Table of Contents (20 chapters)
Avid Media Composer 6.x Cookbook
About the Author
About the Reviewers

Sliding in Trim Mode

Like Slipping, Sliding is part of the trimming set of features. Sliding allows you to move one or more segments (shots) earlier or later in the Sequence. In other words, Sliding let's you move one or more shots to the left or to the right in the Sequence.

After the list of steps, there is an example to illustrate what Sliding is doing and how it might be used.

There are four methods available to enable Sliding (also known as Slide Mode). Let's take a look at each:

  • Method 1 is to Lasso while in Trim Mode or Source/Record Mode:

    • First, if you're unfamiliar Lassoing, it is discussed in more detail in this appendix in the Enabling and configuring the trimming tools recipe.

    • In this instance, you'll be pressing both the Shift key + option/Alt key at the same time as lassoing a very specific direction: from right to left around a Segments(s). You can lasso around just a video segment, or just the audio segment(s), or you can lasso both the video and the audio that goes with it/them if they need to stay in sync. The next screenshots show Shift + option/Alt + lassoing the SAMMY video segment and then the resulting Slide configuration of the Trim Rollers after lassoing.

  • Method 2: While already in Trim Mode, here are the steps:

    i. Enter Trim Mode at any transition.

    ii. For the Segment (shot) you want to Slide, place the cursor at one of its transitions, either the head or the tail (see the next screenshot). For emphasis, place the cursor either where a Trim Roller already exists, or where it would appear if one was there.

    iii. Pay close attention to the cursor icon. Make sure that the little piece of film that extends from the roller is facing the Segment you want to Slide. In the next screenshot, the Trim Roller icon is set up for the KATIE shot.

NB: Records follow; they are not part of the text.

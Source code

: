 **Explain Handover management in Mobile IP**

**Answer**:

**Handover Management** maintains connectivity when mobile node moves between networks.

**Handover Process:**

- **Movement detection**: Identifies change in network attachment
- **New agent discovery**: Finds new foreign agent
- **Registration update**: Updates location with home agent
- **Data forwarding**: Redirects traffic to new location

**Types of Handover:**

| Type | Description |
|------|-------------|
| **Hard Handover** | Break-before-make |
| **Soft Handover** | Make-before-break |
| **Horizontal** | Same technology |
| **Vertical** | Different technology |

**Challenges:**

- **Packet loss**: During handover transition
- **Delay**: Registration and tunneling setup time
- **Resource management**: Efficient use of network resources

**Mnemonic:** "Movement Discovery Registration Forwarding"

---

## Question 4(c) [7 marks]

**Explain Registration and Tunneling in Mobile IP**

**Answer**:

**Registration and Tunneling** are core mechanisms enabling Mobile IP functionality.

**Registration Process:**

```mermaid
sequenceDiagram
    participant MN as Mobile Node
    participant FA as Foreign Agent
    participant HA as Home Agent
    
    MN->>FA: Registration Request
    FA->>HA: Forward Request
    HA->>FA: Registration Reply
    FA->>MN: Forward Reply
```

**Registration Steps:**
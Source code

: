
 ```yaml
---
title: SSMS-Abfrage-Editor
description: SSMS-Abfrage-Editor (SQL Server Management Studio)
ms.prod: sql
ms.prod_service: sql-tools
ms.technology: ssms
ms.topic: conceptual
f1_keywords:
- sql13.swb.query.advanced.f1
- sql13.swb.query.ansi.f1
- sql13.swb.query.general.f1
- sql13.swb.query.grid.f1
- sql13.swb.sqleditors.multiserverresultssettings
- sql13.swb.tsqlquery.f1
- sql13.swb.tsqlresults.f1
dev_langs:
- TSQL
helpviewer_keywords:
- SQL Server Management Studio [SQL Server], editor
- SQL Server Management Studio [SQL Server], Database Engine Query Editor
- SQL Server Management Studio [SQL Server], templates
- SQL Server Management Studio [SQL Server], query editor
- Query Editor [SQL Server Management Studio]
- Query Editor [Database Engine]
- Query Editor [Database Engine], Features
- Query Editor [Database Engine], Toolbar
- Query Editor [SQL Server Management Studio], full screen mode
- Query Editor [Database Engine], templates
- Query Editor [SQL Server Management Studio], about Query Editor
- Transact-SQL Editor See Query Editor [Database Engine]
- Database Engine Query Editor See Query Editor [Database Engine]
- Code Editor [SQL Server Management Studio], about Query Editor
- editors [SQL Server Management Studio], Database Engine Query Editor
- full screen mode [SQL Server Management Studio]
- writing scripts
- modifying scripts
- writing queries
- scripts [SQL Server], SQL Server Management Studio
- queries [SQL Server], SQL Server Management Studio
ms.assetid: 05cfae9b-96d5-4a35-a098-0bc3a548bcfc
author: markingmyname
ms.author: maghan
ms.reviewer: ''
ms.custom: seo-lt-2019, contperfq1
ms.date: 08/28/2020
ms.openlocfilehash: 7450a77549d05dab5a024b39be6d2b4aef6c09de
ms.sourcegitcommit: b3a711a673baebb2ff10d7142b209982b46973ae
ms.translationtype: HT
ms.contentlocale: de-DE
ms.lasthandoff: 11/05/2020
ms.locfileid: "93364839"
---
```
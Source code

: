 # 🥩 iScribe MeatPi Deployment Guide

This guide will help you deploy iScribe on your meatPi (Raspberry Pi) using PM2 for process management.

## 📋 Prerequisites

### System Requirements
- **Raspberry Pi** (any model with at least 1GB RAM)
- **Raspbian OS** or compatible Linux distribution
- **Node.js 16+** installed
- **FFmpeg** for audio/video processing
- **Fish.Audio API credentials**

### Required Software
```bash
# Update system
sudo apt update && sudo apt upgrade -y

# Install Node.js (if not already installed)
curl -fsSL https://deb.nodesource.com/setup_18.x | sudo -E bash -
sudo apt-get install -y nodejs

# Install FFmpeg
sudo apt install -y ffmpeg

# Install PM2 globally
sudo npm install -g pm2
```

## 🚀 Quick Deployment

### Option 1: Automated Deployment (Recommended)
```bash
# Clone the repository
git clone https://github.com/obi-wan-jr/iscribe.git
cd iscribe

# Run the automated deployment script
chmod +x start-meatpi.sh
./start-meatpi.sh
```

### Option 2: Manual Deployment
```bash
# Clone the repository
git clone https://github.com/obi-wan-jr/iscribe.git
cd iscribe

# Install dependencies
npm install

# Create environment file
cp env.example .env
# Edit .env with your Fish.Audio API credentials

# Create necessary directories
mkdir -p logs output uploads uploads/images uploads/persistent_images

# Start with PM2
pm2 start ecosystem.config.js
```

    iv. When the cursor's icon is facing the Segment you want to Slide, then double-click. This will initially place you into Slip Mode (also known as Slipping).

    v. Without changing the position of your cursor, double-click again. This will place you into Slide Mode (also known as Sliding).

    vi. If you need to select an additional segment(s) in order to stay in sync, for example, you've initially entered Slide Mode on the video segment but now want to include the audio segment(s) that belongs with it, you can either Shift + double-click as you did with the first Segment, or you can enable the required Track Selectors.

  • Method 3 is to perform Shift + click method to configure the Trim Rollers while already in Trim Mode:

    • The Shift + click method to configure the Trim Rollers is explained earlier in this appendix in the Enabling and configuring the trimming tools recipe

  • Method 4: While you are in Trim Mode, right-click on a Segment and, from the menu that appears, choose Select Slide Trim.

Now that you know how to enable Sliding, let's take a closer look at the Trim Rollers and the Four Image Display when Sliding.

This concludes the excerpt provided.